Data extract —
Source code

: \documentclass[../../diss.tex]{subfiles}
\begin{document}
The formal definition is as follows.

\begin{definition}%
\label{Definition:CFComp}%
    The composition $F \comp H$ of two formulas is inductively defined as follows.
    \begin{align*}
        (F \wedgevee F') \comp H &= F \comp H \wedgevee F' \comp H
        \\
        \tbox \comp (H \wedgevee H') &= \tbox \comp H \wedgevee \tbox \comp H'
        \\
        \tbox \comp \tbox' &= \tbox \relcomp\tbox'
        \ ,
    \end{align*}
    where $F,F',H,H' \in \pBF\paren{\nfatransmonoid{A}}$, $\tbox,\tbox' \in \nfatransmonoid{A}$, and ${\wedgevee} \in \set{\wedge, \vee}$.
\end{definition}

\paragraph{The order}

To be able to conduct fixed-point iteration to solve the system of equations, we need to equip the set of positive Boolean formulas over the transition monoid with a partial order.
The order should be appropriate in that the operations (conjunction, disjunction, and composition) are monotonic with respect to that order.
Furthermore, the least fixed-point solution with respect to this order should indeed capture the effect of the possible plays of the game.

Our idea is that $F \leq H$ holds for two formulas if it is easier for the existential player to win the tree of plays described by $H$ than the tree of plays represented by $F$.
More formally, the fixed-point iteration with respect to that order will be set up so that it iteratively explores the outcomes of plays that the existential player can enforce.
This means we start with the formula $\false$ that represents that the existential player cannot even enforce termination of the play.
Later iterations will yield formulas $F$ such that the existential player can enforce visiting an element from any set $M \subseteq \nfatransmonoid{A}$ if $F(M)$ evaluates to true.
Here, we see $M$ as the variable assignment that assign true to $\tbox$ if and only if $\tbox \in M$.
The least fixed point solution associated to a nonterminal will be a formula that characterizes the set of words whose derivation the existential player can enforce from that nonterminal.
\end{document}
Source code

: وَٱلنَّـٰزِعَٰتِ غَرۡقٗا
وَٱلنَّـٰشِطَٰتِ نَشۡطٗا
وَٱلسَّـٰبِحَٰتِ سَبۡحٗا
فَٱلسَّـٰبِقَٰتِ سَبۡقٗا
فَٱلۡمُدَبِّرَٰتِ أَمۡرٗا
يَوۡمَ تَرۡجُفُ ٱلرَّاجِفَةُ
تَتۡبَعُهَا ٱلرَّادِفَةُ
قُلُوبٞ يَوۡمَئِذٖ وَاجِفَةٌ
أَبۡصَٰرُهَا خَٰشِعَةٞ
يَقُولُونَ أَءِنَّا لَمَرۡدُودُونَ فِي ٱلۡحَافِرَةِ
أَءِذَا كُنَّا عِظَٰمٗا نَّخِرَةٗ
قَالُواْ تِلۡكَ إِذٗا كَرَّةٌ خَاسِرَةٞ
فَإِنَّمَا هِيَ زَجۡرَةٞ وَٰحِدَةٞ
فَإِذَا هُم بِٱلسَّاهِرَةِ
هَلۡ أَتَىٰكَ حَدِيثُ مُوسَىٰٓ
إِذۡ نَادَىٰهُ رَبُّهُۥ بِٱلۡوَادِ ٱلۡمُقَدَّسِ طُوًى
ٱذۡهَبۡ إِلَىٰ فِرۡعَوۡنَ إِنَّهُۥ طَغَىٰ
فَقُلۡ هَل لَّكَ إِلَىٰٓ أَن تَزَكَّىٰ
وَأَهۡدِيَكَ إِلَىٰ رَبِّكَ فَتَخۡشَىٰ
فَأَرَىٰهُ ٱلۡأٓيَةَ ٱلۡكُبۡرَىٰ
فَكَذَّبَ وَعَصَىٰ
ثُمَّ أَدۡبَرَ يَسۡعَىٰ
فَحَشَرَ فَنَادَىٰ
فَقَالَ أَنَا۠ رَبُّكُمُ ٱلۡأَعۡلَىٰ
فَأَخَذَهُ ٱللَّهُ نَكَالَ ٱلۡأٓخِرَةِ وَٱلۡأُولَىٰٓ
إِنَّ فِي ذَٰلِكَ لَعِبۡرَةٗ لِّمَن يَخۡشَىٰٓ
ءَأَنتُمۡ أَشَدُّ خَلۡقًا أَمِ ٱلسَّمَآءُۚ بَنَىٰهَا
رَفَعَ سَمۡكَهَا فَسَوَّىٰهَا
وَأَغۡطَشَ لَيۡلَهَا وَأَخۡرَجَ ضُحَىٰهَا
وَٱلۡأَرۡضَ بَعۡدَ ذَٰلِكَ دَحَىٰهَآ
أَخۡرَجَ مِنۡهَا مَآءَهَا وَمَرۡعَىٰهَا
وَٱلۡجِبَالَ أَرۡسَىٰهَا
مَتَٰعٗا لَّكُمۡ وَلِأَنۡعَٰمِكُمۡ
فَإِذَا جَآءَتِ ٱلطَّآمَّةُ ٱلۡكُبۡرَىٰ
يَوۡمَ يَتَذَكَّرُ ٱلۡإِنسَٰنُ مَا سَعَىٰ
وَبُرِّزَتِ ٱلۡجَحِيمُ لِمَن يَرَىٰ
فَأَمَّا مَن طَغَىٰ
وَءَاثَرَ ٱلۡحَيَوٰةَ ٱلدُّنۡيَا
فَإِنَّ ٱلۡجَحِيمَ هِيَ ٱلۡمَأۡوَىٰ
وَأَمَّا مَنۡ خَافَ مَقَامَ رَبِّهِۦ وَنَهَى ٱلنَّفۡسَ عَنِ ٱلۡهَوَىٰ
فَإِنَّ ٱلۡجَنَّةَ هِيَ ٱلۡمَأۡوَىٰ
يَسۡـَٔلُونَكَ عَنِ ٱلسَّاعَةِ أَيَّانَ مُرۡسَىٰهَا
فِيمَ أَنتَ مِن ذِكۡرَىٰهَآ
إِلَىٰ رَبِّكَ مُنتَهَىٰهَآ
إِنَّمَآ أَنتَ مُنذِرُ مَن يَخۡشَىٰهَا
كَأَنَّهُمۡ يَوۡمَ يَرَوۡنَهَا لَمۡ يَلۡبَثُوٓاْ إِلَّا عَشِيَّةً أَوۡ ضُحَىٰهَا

Exercise — Reproduce exactly the lines of the records above from the one with "ثُمَّ أَدۡبَرَ يَسۡعَىٰ" to the one with "يَوۡمَ يَتَذَكَّرُ ٱلۡإِنسَٰنُ مَا سَعَىٰ", both included, and leave out everything else.

Answer to this problem —
ثُمَّ أَدۡبَرَ يَسۡعَىٰ
فَحَشَرَ فَنَادَىٰ
فَقَالَ أَنَا۠ رَبُّكُمُ ٱلۡأَعۡلَىٰ
فَأَخَذَهُ ٱللَّهُ نَكَالَ ٱلۡأٓخِرَةِ وَٱلۡأُولَىٰٓ
إِنَّ فِي ذَٰلِكَ لَعِبۡرَةٗ لِّمَن يَخۡشَىٰٓ
ءَأَنتُمۡ أَشَدُّ خَلۡقًا أَمِ ٱلسَّمَآءُۚ بَنَىٰهَا
رَفَعَ سَمۡكَهَا فَسَوَّىٰهَا
وَأَغۡطَشَ لَيۡلَهَا وَأَخۡرَجَ ضُحَىٰهَا
وَٱلۡأَرۡضَ بَعۡدَ ذَٰلِكَ دَحَىٰهَآ
أَخۡرَجَ مِنۡهَا مَآءَهَا وَمَرۡعَىٰهَا
وَٱلۡجِبَالَ أَرۡسَىٰهَا
مَتَٰعٗا لَّكُمۡ وَلِأَنۡعَٰمِكُمۡ
فَإِذَا جَآءَتِ ٱلطَّآمَّةُ ٱلۡكُبۡرَىٰ
يَوۡمَ يَتَذَكَّرُ ٱلۡإِنسَٰنُ مَا سَعَىٰ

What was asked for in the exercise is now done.